::: SOURCE DATA

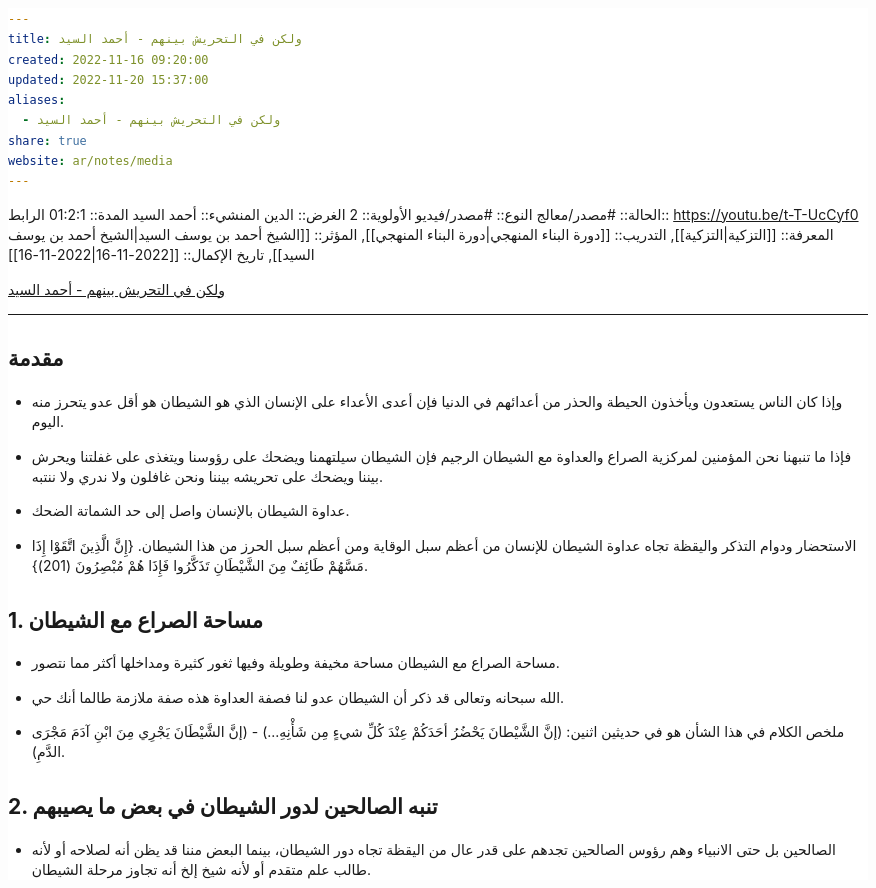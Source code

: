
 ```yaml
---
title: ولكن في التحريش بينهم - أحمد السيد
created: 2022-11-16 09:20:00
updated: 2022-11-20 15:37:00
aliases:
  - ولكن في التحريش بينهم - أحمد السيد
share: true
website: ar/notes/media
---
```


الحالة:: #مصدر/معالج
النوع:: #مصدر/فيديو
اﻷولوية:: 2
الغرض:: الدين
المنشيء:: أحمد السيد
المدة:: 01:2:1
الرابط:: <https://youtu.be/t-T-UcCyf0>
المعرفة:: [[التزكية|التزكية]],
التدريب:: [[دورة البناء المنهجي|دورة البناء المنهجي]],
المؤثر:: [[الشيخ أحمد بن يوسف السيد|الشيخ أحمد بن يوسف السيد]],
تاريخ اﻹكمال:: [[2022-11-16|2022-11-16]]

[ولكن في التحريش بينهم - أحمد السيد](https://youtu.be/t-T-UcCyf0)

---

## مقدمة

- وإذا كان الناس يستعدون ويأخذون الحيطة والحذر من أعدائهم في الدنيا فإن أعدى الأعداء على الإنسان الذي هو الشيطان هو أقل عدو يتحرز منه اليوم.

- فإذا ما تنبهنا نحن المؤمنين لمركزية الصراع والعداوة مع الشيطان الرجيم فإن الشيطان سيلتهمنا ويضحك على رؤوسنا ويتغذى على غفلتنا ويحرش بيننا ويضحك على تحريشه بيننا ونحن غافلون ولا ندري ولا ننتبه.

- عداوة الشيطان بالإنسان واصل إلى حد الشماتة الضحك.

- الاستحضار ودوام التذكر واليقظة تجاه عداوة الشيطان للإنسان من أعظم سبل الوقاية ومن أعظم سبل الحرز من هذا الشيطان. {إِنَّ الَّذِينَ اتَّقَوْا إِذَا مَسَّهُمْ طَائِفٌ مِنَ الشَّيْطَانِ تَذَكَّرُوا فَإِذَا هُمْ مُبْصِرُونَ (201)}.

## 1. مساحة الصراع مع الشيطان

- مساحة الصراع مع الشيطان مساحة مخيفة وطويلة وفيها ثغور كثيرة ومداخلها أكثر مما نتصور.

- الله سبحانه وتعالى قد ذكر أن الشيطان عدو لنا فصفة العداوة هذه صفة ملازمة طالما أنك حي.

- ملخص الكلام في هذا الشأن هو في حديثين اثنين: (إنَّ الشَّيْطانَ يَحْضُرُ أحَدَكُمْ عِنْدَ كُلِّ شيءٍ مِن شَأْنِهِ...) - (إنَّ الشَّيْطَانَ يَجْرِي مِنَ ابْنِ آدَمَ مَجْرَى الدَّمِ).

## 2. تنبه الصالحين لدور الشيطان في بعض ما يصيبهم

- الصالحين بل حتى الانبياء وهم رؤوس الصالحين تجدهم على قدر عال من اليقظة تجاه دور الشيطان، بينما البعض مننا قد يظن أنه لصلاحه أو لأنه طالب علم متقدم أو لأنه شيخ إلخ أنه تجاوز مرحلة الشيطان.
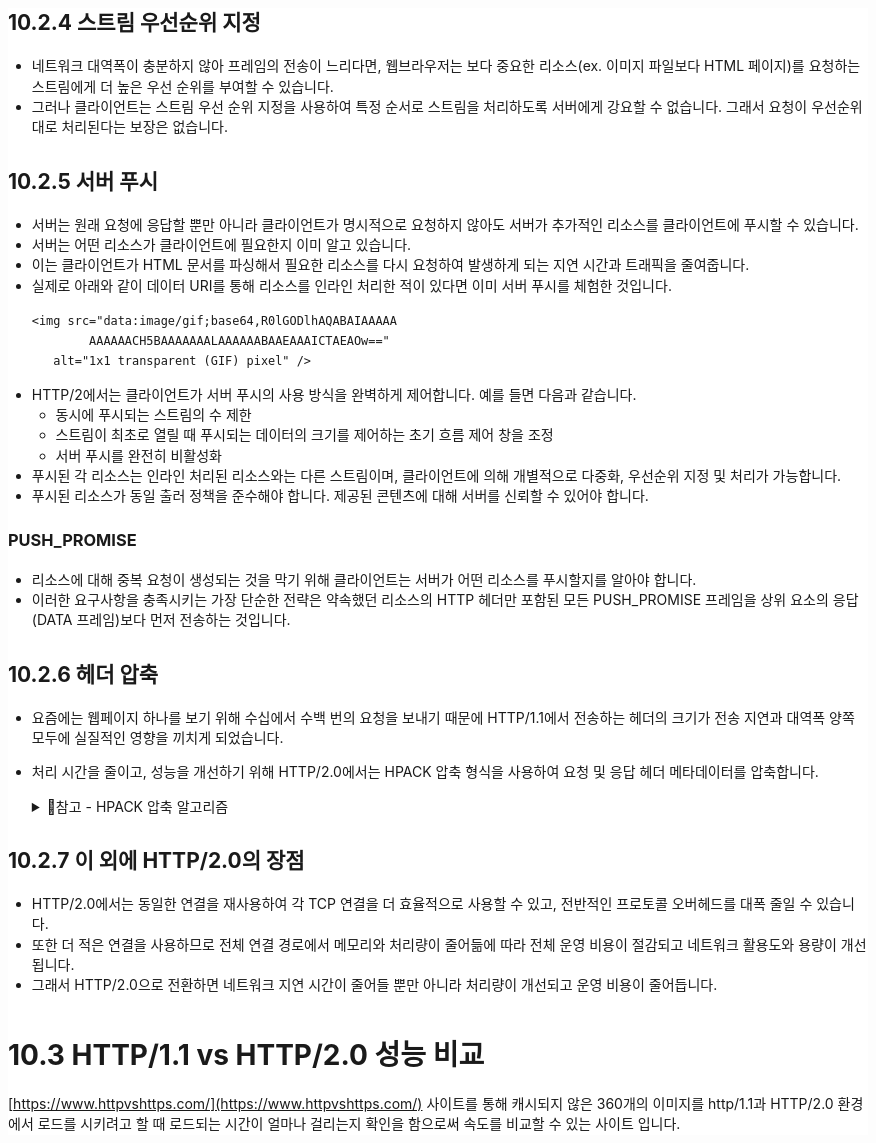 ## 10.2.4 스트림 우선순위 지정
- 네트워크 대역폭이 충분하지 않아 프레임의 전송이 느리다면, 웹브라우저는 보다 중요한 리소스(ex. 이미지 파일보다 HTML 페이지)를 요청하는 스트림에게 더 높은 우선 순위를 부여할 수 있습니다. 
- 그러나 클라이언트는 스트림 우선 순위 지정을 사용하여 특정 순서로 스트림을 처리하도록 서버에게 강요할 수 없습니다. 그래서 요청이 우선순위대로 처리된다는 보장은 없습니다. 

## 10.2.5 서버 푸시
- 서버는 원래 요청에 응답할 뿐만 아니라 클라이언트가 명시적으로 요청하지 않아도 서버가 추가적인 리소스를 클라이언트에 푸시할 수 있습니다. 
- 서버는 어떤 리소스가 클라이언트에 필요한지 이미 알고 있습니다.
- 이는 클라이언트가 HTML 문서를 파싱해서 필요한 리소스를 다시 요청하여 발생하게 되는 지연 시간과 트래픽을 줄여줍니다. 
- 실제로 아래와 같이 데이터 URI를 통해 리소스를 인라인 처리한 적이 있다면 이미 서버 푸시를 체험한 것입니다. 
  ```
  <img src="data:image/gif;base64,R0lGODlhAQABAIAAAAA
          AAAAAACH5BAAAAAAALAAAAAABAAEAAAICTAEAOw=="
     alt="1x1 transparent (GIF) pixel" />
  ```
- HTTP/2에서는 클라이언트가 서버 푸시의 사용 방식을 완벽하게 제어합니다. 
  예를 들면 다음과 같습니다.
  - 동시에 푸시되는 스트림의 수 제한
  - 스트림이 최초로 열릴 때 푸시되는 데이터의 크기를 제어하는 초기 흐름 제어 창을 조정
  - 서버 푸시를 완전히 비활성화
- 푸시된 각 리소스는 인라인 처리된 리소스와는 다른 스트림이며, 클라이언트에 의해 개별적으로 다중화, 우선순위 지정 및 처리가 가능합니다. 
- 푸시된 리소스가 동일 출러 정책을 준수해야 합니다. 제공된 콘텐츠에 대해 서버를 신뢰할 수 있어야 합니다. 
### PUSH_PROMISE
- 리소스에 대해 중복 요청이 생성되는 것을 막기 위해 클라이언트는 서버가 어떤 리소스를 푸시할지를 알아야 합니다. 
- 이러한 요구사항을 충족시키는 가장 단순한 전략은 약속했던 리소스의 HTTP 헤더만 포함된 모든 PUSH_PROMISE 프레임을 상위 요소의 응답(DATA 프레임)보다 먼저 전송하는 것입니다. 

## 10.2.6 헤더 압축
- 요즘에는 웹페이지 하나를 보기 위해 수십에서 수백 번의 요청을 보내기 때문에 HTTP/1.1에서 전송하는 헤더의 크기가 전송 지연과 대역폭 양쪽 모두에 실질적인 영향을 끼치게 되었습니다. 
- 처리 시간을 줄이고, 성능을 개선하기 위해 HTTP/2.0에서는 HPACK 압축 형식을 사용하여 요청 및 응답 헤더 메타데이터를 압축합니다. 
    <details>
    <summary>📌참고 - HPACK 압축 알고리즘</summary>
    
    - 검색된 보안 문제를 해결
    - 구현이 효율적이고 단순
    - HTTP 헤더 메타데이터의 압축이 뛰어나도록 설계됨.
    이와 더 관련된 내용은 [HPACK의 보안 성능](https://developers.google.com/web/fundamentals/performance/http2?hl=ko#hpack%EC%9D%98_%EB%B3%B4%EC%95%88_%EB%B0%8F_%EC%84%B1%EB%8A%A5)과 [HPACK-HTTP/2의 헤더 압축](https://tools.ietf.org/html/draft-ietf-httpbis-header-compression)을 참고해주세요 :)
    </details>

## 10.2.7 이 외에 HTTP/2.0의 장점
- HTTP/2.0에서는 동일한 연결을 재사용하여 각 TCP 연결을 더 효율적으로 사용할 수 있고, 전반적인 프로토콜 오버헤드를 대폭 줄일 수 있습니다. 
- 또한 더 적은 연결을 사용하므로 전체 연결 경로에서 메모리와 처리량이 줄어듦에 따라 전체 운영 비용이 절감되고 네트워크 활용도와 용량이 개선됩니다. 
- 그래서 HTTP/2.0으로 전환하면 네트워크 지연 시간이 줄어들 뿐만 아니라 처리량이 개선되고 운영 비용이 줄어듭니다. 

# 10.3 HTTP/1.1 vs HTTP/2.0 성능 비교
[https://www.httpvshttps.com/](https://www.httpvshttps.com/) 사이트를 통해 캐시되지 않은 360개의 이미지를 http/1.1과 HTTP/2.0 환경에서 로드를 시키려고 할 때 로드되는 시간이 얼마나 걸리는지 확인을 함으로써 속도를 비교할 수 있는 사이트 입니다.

::::::

| WHAT TO PRODUCE |
Starting with the first line of the records above and stopping after the line containing "الرابط:: <https://youtu.be/t-T-UcCyf0>", repeat every line exactly and leave out the pictures.

| EXERCISE RESULT |
Source code

:
 ```yaml
---
title: ولكن في التحريش بينهم - أحمد السيد
created: 2022-11-16 09:20:00
updated: 2022-11-20 15:37:00
aliases:
  - ولكن في التحريش بينهم - أحمد السيد
share: true
website: ar/notes/media
---
```


الحالة:: #مصدر/معالج
النوع:: #مصدر/فيديو
اﻷولوية:: 2
الغرض:: الدين
المنشيء:: أحمد السيد
المدة:: 01:2:1
الرابط:: <https://youtu.be/t-T-UcCyf0>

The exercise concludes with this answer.